Jacques Brel es belga, pero su Ne me quitte pas no solo es himno de la canción francesa, también una de las composiciones de amor más reconocidas de la historia. Buenaventura se la jugó por crear su versión en clave salsera, y en ella logró fusionar lo mejor de Brel, de sí mismo y de la salsa. El destino comenzó a jugar sus cartas. El dolor, amor y tumbao de cadencia lenta llamaron la atención de un reconocido periodista radial, que en Radio Nova “hacía lo que se le daba la gana”, según Buenaventura. En un taxi que sintonizaba la emisora, un ejecutivo de Universal Music Francia escuchó la versión y se obsesionó. En Buenaventura lograron contactar a Yuri. Escéptico y aún azotado por la experiencia europea, le contestó a Universal que no tenía para el pasaje, pero la disquera se encargó de llevarlo de vuelta a París y de darle pista. Y voló. Impactó en Francia y en el África francoparlante, mucho antes de que se le reconociera en Colombia. Buenaventura, que no es un músico de partituras, sí de oído fino, invirtió lo que ganaba en alimentar y perfeccionar su arte. Hizo los que llama sus “doctorados”, periodos de meses rodeado de grandes músicos en lugares emblemáticos para la salsa como Puerto Rico. Yuri dice que siempre “sigue una luz” y es evidente que, más allá de la fe, hace valer la experiencia. Han venido varios discos, muchas giras por su cuenta y junto con grandes artistas. Recién hizo parte de un concierto memorable en el Movistar Arena, en los 50 años de carrera de Rubén Blades. Con el panameño, cuenta Buenaventura, han tocado frente a 75.000 personas. Pero no ha necesitado de otros para recibir aplausos en las capitales del mundo.
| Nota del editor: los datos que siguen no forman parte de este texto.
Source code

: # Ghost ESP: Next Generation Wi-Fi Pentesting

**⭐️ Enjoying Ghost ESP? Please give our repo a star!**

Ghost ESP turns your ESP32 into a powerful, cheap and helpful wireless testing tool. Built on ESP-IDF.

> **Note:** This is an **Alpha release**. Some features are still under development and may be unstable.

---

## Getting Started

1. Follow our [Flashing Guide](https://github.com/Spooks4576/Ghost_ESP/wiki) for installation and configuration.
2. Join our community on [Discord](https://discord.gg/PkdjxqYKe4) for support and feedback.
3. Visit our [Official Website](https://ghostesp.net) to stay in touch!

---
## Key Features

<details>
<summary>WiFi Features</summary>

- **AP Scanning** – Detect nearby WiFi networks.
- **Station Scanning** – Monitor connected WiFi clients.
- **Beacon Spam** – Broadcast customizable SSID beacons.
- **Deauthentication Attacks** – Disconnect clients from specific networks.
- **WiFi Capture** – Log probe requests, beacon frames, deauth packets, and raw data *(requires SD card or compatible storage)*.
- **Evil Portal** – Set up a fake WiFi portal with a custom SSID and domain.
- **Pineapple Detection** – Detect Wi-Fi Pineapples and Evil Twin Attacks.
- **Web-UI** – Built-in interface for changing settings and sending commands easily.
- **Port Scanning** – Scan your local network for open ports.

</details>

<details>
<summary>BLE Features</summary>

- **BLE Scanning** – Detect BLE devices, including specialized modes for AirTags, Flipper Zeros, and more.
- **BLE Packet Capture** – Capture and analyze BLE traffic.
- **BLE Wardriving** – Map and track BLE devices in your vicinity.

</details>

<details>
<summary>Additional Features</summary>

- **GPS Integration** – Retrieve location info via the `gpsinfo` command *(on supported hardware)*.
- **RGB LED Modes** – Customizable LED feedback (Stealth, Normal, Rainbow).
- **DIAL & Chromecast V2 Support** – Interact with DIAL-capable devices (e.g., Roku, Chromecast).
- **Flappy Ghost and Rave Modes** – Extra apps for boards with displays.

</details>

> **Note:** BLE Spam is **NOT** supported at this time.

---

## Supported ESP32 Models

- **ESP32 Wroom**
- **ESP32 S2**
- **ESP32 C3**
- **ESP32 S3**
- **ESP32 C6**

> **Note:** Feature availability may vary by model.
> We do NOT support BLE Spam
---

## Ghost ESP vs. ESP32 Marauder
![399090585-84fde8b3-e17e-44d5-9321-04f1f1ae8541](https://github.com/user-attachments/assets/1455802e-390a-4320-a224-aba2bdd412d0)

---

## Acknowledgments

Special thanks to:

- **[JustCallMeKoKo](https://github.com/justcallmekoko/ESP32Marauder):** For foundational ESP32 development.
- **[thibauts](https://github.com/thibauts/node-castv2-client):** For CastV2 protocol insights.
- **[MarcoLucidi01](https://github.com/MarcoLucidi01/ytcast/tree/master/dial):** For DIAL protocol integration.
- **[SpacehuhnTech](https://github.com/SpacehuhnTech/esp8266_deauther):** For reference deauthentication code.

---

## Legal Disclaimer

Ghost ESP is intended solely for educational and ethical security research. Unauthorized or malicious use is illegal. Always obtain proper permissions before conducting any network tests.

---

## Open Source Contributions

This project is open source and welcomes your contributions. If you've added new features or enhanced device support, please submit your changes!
Sonido pacífico No duerme del todo tranquilo en su palacio de cristal, pues sabe que hay todo por hacer en Colombia. En especial, luchar por darle a la juventud oportunidades contra la violencia. Para lograrlo tiene planes inmediatos y a largo plazo. Primero, presenta el Viva la Música Festival, que Yuri presenta como “una muestra de amor a Cali de los artistas afros, de los migrantes que ha acogido. También invitamos a la orquesta La 33 de Bogotá, como homenaje a esa ciudad en la que Jairo Varela se hizo”. Entre el 26 y 30 de diciembre, en Cali, se presentarán La Pacifican Power, Herencia de Timbiquí, Nidia Góngora & Canalón de Timbiquí, Hugo Candelario & Bahía Trío, Kinteto Pacífico, La Mambanegra y la mencionada orquesta bogotana. Y claro, Yuri Buenaventura, quien ofrecerá tres conciertos.

En segundo lugar, Yuri trabaja en los cimientos de la disquera UBBI (‘Libertad’ en dialecto africano), en la que propone un trato justo entre derechos del mercado y derechos de los artistas, y promete evitar abusos de disqueras famosas como Fania para ofrecer pista a 1.000 intérpretes de la región. En este proceso ha recibido el apoyo del Gobierno, uno que pretende aprovechar al máximo para sentar los cimientos del esfuerzo que necesita sostenerse en el tiempo para florecer. Sobre las marchas que han tenido lugar en Colombia estos días, aplaude que el pueblo se manifieste sin intereses políticos ni violencia, y sabe que lo que viene haciendo apunta a una igualdad desde la oportunidad y el talento. Así se va completando la parábola del artista al que la música salvó, y ahora, por medio de esta, vuelve a su tierra a dejar una huella que trasciende el éxito.